**Exercise goal**
Each line of the data below that contains "events" must be copied.

[Opening Information section]

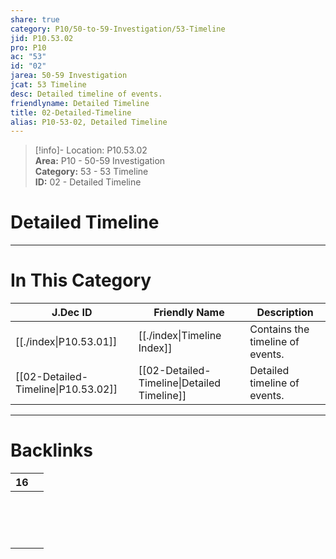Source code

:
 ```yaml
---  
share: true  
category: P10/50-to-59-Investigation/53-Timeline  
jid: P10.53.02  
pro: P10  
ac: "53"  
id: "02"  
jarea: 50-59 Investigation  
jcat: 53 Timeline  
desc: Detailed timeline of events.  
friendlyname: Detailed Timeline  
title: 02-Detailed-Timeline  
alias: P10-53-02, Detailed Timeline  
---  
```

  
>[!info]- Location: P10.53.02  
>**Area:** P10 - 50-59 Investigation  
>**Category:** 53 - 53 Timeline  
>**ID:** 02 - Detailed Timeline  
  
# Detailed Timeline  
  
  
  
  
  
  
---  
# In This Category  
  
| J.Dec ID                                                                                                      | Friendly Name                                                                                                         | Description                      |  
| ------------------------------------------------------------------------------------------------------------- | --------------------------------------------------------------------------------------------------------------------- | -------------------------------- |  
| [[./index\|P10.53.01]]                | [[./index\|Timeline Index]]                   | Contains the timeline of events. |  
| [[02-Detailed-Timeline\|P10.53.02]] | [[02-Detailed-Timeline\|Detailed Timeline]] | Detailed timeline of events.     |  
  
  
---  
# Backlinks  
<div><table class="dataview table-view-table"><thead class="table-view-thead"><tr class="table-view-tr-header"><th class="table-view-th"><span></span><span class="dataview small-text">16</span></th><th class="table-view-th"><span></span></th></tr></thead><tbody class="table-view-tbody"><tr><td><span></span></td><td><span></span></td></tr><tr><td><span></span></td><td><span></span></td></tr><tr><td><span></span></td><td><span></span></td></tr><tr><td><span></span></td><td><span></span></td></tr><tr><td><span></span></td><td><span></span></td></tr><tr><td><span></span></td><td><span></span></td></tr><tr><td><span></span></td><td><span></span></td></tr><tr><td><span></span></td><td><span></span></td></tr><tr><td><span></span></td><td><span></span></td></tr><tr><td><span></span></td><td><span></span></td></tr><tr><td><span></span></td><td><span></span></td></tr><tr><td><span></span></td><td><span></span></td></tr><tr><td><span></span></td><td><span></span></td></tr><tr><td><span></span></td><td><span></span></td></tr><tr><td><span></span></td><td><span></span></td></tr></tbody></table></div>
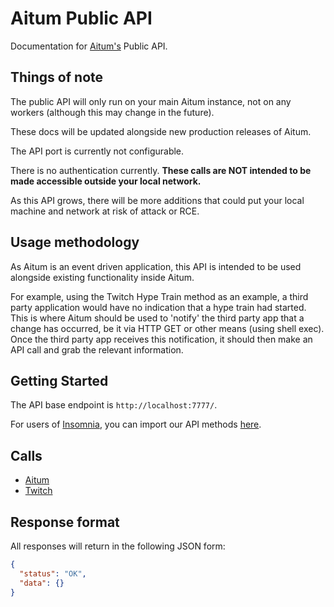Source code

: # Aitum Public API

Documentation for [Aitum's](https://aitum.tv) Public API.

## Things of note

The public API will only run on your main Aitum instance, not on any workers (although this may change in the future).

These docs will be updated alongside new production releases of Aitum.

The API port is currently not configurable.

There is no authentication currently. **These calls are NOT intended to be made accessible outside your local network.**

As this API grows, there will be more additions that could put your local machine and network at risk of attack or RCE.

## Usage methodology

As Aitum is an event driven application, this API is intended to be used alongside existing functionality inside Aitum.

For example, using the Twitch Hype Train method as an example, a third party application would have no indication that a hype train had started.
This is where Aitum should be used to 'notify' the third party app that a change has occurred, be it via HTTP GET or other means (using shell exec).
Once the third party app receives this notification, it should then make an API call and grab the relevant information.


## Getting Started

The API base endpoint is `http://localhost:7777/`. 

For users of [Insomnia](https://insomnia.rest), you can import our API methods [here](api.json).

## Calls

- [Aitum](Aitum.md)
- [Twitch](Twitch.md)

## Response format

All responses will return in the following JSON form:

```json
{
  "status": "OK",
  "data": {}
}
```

[Closing Information section]

**Answer area**
desc: Detailed timeline of events.  
| [[./index\|P10.53.01]]                | [[./index\|Timeline Index]]                   | Contains the timeline of events. |  
| [[02-Detailed-Timeline\|P10.53.02]] | [[02-Detailed-Timeline\|Detailed Timeline]] | Detailed timeline of events.     |  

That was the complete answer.